What this task involves ::
From the data underneath, reproduce exactly the stretch that begins at the line with "standard resource qualifier" and ends after the line with "larger screens, you".
Top of Supplied records
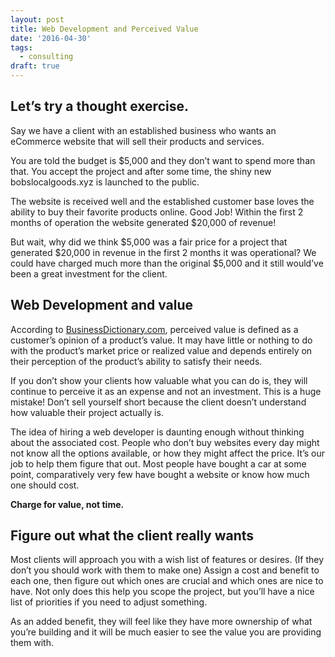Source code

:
```yaml
---
layout: post
title: Web Development and Perceived Value
date: '2016-04-30'
tags:
  - consulting
draft: true
---
```


## Let’s try a thought exercise.

Say we have a client with an established business who wants an eCommerce website that will sell their products and services.

You are told the budget is $5,000 and they don’t want to spend more than that. You accept the project and after some time, the shiny new bobslocalgoods.xyz is launched to the public.

The website is received well and the established customer base loves the ability to buy their favorite products online. Good Job! Within the first 2 months of operation the website generated $20,000 of revenue!

But wait, why did we think $5,000 was a fair price for a project that generated $20,000 in revenue in the first 2 months it was operational?  We could have charged much more than the original $5,000 and it still would’ve been a great investment for the client.

## Web Development and value

According to [BusinessDictionary.com](http://www.businessdictionary.com/), perceived value is defined as a customer’s opinion of a product’s value. It may have little or nothing to do with the product’s market price or realized value and depends entirely on their perception of the product’s ability to satisfy their needs.

If you don’t show your clients how valuable what you can do is, they will continue to perceive it as an expense and not an investment. This is a huge mistake! Don’t sell yourself short because the client doesn’t understand how valuable their project actually is.

The idea of hiring a web developer is daunting enough without thinking about the associated cost. People who don’t buy websites every day might not know all the options available, or how they might affect the price. It’s our job to help them figure that out. Most people have bought a car at some point, comparatively very few have bought a website or know how much one should cost.

__Charge for value, not time.__

## Figure out what the client really wants

Most clients will approach you with a wish list of features or desires. (If they don’t you should work with them to make one) Assign a cost and benefit to each one, then figure out which ones are crucial and which ones are nice to have. Not only does this help you scope the project, but you’ll have a nice list of priorities if you need to adjust something.

As an added benefit, they will feel like they have more ownership of what you’re building and it will be much easier to see the value you are providing them with.
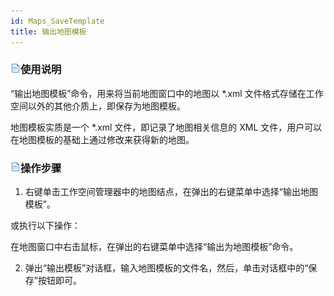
 ```yaml
---
id: Maps_SaveTemplate
title: 输出地图模板
---
```

### ![](../../img/read.gif)使用说明

“输出地图模板”命令，用来将当前地图窗口中的地图以 *.xml 文件格式存储在工作空间以外的其他介质上，即保存为地图模板。

地图模板实质是一个 *.xml 文件，即记录了地图相关信息的 XML 文件，用户可以在地图模板的基础上通过修改来获得新的地图。

### ![](../../img/read.gif)操作步骤

1. 右键单击工作空间管理器中的地图结点，在弹出的右键菜单中选择“输出地图模板”。 

或执行以下操作：

在地图窗口中右击鼠标，在弹出的右键菜单中选择“输出为地图模板”命令。

2. 弹出“输出模板”对话框，输入地图模板的文件名，然后，单击对话框中的“保存”按钮即可。

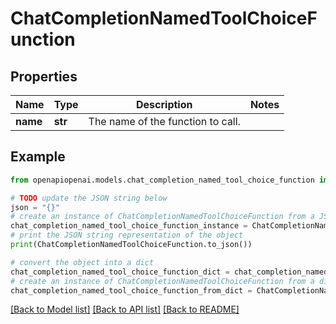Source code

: # ChatCompletionNamedToolChoiceFunction


## Properties

Name | Type | Description | Notes
------------ | ------------- | ------------- | -------------
**name** | **str** | The name of the function to call. | 

## Example

```python
from openapiopenai.models.chat_completion_named_tool_choice_function import ChatCompletionNamedToolChoiceFunction

# TODO update the JSON string below
json = "{}"
# create an instance of ChatCompletionNamedToolChoiceFunction from a JSON string
chat_completion_named_tool_choice_function_instance = ChatCompletionNamedToolChoiceFunction.from_json(json)
# print the JSON string representation of the object
print(ChatCompletionNamedToolChoiceFunction.to_json())

# convert the object into a dict
chat_completion_named_tool_choice_function_dict = chat_completion_named_tool_choice_function_instance.to_dict()
# create an instance of ChatCompletionNamedToolChoiceFunction from a dict
chat_completion_named_tool_choice_function_from_dict = ChatCompletionNamedToolChoiceFunction.from_dict(chat_completion_named_tool_choice_function_dict)
```
[[Back to Model list]](../README.md#documentation-for-models) [[Back to API list]](../README.md#documentation-for-api-endpoints) [[Back to README]](../README.md)


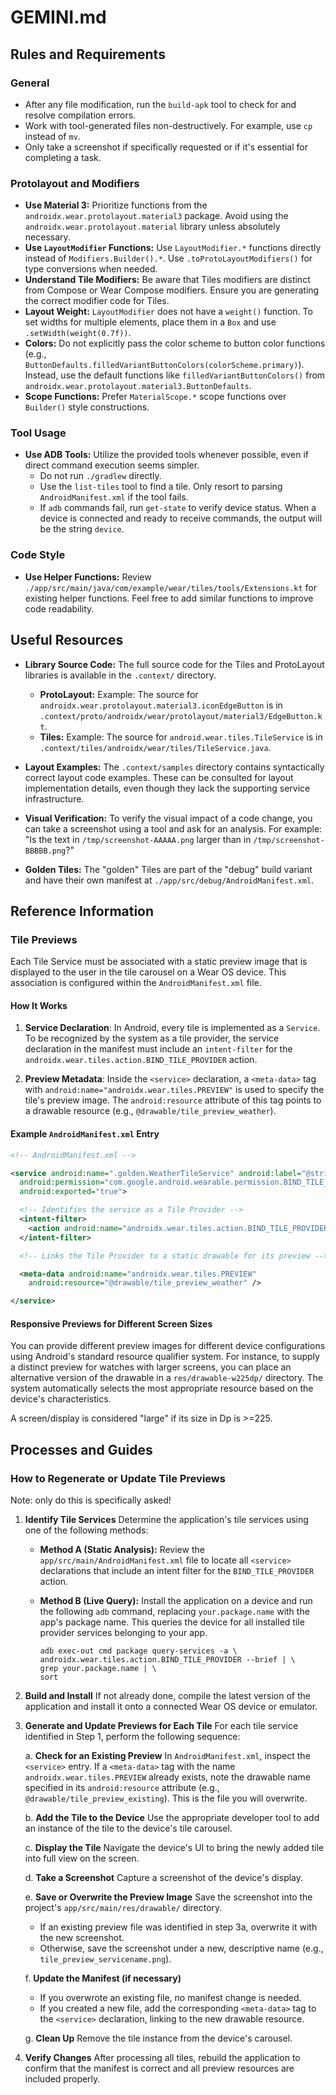 # GEMINI.md

## Rules and Requirements

### General

- After any file modification, run the `build-apk` tool to check for and resolve compilation errors.
- Work with tool-generated files non-destructively. For example, use `cp` instead of `mv`.
- Only take a screenshot if specifically requested or if it's essential for completing a task.

### Protolayout and Modifiers

- **Use Material 3:** Prioritize functions from the `androidx.wear.protolayout.material3` package.
  Avoid using the `androidx.wear.protolayout.material` library unless absolutely necessary.
- **Use `LayoutModifier` Functions:** Use `LayoutModifier.*` functions directly instead of
  `Modifiers.Builder().*`. Use `.toProtoLayoutModifiers()` for type conversions when needed.
- **Understand Tile Modifiers:** Be aware that Tiles modifiers are distinct from Compose or Wear
  Compose modifiers. Ensure you are generating the correct modifier code for Tiles.
- **Layout Weight:** `LayoutModifier` does not have a `weight()` function. To set widths for
  multiple elements, place them in a `Box` and use `.setWidth(weight(0.7f))`.
- **Colors:** Do not explicitly pass the color scheme to button color functions (e.g.,
  `ButtonDefaults.filledVariantButtonColors(colorScheme.primary)`). Instead, use the default
  functions like `filledVariantButtonColors()` from
  `androidx.wear.protolayout.material3.ButtonDefaults`.
- **Scope Functions:** Prefer `MaterialScope.*` scope functions over `Builder()` style
  constructions.

### Tool Usage

- **Use ADB Tools:** Utilize the provided tools whenever possible, even if direct command execution
  seems simpler.
  - Do not run `./gradlew` directly.
  - Use the `list-tiles` tool to find a tile. Only resort to parsing `AndroidManifest.xml` if the
    tool fails.
  - If `adb` commands fail, run `get-state` to verify device status. When a device is connected and
    ready to receive commands, the output will be the string `device`.

### Code Style

- **Use Helper Functions:** Review `./app/src/main/java/com/example/wear/tiles/tools/Extensions.kt`
  for existing helper functions. Feel free to add similar functions to improve code readability.

## Useful Resources

- **Library Source Code:** The full source code for the Tiles and ProtoLayout libraries is available
  in the `.context/` directory.

  - **ProtoLayout:** Example: The source for `androidx.wear.protolayout.material3.iconEdgeButton` is
    in `.context/proto/androidx/wear/protolayout/material3/EdgeButton.kt`.
  - **Tiles:** Example: The source for `android.wear.tiles.TileService` is in
    `.context/tiles/androidx/wear/tiles/TileService.java`.

- **Layout Examples:** The `.context/samples` directory contains syntactically correct layout code
  examples. These can be consulted for layout implementation details, even though they lack the
  supporting service infrastructure.

- **Visual Verification:** To verify the visual impact of a code change, you can take a screenshot
  using a tool and ask for an analysis. For example: "Is the text in `/tmp/screenshot-AAAAA.png`
  larger than in `/tmp/screenshot-BBBBB.png`?"

- **Golden Tiles:** The "golden" Tiles are part of the "debug" build variant and have their own
  manifest at `./app/src/debug/AndroidManifest.xml`.

## Reference Information

### Tile Previews

Each Tile Service must be associated with a static preview image that is displayed to the user in
the tile carousel on a Wear OS device. This association is configured within the
`AndroidManifest.xml` file.

#### How It Works

1. **Service Declaration**: In Android, every tile is implemented as a `Service`. To be recognized
   by the system as a tile provider, the service declaration in the manifest must include an
   `intent-filter` for the `androidx.wear.tiles.action.BIND_TILE_PROVIDER` action.

2. **Preview Metadata**: Inside the `<service>` declaration, a `<meta-data>` tag with
   `android:name="androidx.wear.tiles.PREVIEW"` is used to specify the tile's preview image. The
   `android:resource` attribute of this tag points to a drawable resource (e.g.,
   `@drawable/tile_preview_weather`).

#### Example `AndroidManifest.xml` Entry

```xml
<!-- AndroidManifest.xml -->

<service android:name=".golden.WeatherTileService" android:label="@string/tile_label_weather"
  android:permission="com.google.android.wearable.permission.BIND_TILE_PROVIDER"
  android:exported="true">

  <!-- Identifies the service as a Tile Provider -->
  <intent-filter>
    <action android:name="androidx.wear.tiles.action.BIND_TILE_PROVIDER" />
  </intent-filter>

  <!-- Links the Tile Provider to a static drawable for its preview -->

  <meta-data android:name="androidx.wear.tiles.PREVIEW"
    android:resource="@drawable/tile_preview_weather" />

</service>
```

#### Responsive Previews for Different Screen Sizes

You can provide different preview images for different device configurations using Android's
standard resource qualifier system. For instance, to supply a distinct preview for watches with
larger screens, you can place an alternative version of the drawable in a `res/drawable-w225dp/`
directory. The system automatically selects the most appropriate resource based on the device's
characteristics.

A screen/display is considered "large" if its size in Dp is >=225.

## Processes and Guides

### How to Regenerate or Update Tile Previews

Note: only do this is specifically asked!

1. **Identify Tile Services** Determine the application's tile services using one of the following
   methods:

   - **Method A (Static Analysis):** Review the `app/src/main/AndroidManifest.xml` file to locate
     all `<service>` declarations that include an intent filter for the `BIND_TILE_PROVIDER` action.

   - **Method B (Live Query):** Install the application on a device and run the following `adb`
     command, replacing `your.package.name` with the app's package name. This queries the device for
     all installed tile provider services belonging to your app.

     ```shell
     adb exec-out cmd package query-services -a \
     androidx.wear.tiles.action.BIND_TILE_PROVIDER --brief | \
     grep your.package.name | \
     sort
     ```

1. **Build and Install** If not already done, compile the latest version of the application and
   install it onto a connected Wear OS device or emulator.

1. **Generate and Update Previews for Each Tile** For each tile service identified in Step 1,
   perform the following sequence:

   a. **Check for an Existing Preview** In `AndroidManifest.xml`, inspect the `<service>` entry. If
   a `<meta-data>` tag with the name `androidx.wear.tiles.PREVIEW` already exists, note the drawable
   name specified in its `android:resource` attribute (e.g., `@drawable/tile_preview_existing`).
   This is the file you will overwrite.

   b. **Add the Tile to the Device** Use the appropriate developer tool to add an instance of the
   tile to the device's tile carousel.

   c. **Display the Tile** Navigate the device's UI to bring the newly added tile into full view on
   the screen.

   d. **Take a Screenshot** Capture a screenshot of the device's display.

   e. **Save or Overwrite the Preview Image** Save the screenshot into the project's
   `app/src/main/res/drawable/` directory.

   - If an existing preview file was identified in step 3a, overwrite it with the new screenshot.
   - Otherwise, save the screenshot under a new, descriptive name (e.g.,
     `tile_preview_servicename.png`).

   f. **Update the Manifest (if necessary)**

   - If you overwrote an existing file, no manifest change is needed.
   - If you created a new file, add the corresponding `<meta-data>` tag to the `<service>`
     declaration, linking to the new drawable resource.

   g. **Clean Up** Remove the tile instance from the device's carousel.

1. **Verify Changes** After processing all tiles, rebuild the application to confirm that the
   manifest is correct and all preview resources are included properly.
Bottom of Supplied records
Task output ::
standard resource qualifier system. For instance, to supply a distinct preview for watches with
larger screens, you can place an alternative version of the drawable in a `res/drawable-w225dp/`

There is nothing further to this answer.